Your assignment
Find "See details on" in the records that follow; print that line and each subsequent line through the last one, verbatim and with nothing added.

Given records: Begin

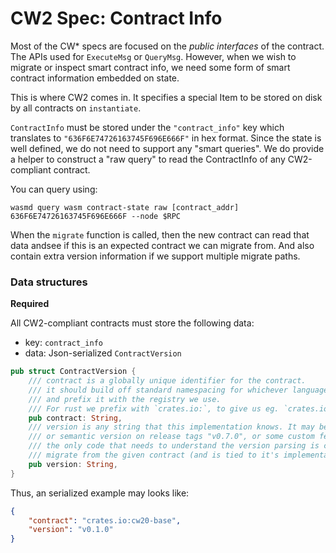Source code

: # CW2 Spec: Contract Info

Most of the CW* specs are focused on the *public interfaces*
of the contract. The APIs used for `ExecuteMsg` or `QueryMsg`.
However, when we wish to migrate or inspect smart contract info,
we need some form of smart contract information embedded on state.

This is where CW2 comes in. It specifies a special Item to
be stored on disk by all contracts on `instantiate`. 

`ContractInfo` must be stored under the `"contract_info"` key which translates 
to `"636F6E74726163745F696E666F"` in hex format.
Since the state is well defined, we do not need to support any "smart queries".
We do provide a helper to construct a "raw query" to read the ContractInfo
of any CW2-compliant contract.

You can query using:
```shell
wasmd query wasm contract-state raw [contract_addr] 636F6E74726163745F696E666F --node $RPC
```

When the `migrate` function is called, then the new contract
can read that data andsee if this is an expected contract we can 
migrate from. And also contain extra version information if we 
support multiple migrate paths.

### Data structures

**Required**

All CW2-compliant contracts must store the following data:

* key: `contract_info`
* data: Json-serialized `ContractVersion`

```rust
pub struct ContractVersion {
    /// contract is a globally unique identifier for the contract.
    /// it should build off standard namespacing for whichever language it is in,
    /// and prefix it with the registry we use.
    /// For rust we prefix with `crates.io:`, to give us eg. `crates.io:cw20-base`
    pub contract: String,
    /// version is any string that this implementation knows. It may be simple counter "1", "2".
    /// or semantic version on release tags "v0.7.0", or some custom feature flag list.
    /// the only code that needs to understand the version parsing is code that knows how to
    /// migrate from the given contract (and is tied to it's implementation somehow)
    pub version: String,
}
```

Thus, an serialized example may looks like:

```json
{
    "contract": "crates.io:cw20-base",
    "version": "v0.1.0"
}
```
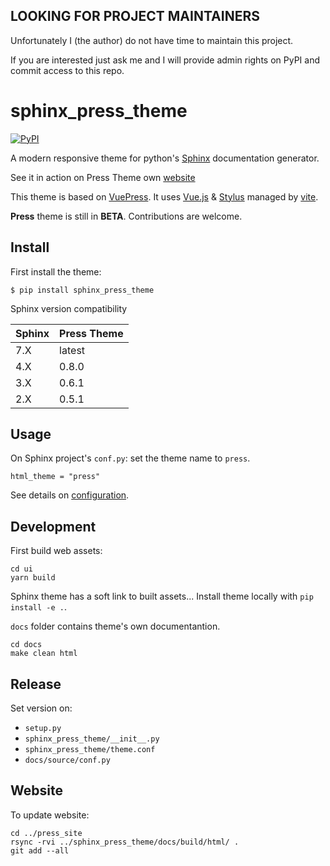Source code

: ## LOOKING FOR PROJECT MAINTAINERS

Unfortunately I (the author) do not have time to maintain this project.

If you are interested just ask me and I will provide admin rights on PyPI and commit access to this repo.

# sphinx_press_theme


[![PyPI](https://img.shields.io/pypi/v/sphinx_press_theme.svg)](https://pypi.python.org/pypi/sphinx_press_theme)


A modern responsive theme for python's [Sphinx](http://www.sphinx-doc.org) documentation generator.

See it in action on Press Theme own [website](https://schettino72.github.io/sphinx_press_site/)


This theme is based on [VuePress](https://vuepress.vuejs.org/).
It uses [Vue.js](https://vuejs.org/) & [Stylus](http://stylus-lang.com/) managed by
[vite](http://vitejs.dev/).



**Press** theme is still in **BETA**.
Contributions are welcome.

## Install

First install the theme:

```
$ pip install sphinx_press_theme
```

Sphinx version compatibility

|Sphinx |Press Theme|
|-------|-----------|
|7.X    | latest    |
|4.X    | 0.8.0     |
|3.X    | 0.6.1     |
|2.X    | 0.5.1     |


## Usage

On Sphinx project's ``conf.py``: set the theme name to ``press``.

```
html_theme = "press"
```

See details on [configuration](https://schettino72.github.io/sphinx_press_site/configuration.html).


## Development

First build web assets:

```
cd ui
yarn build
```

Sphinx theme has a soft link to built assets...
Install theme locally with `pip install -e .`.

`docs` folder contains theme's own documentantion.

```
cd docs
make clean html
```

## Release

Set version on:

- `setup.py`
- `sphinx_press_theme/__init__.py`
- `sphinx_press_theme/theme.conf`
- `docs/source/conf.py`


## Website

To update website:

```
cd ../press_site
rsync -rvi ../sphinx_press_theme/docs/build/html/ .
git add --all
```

Given records: End

Task response
See details on [configuration](https://schettino72.github.io/sphinx_press_site/configuration.html).


## Development

First build web assets:

```
cd ui
yarn build
```

Sphinx theme has a soft link to built assets...
Install theme locally with `pip install -e .`.

`docs` folder contains theme's own documentantion.

```
cd docs
make clean html
```

## Release

Set version on:

- `setup.py`
- `sphinx_press_theme/__init__.py`
- `sphinx_press_theme/theme.conf`
- `docs/source/conf.py`


## Website

To update website:

```
cd ../press_site
rsync -rvi ../sphinx_press_theme/docs/build/html/ .
git add --all
```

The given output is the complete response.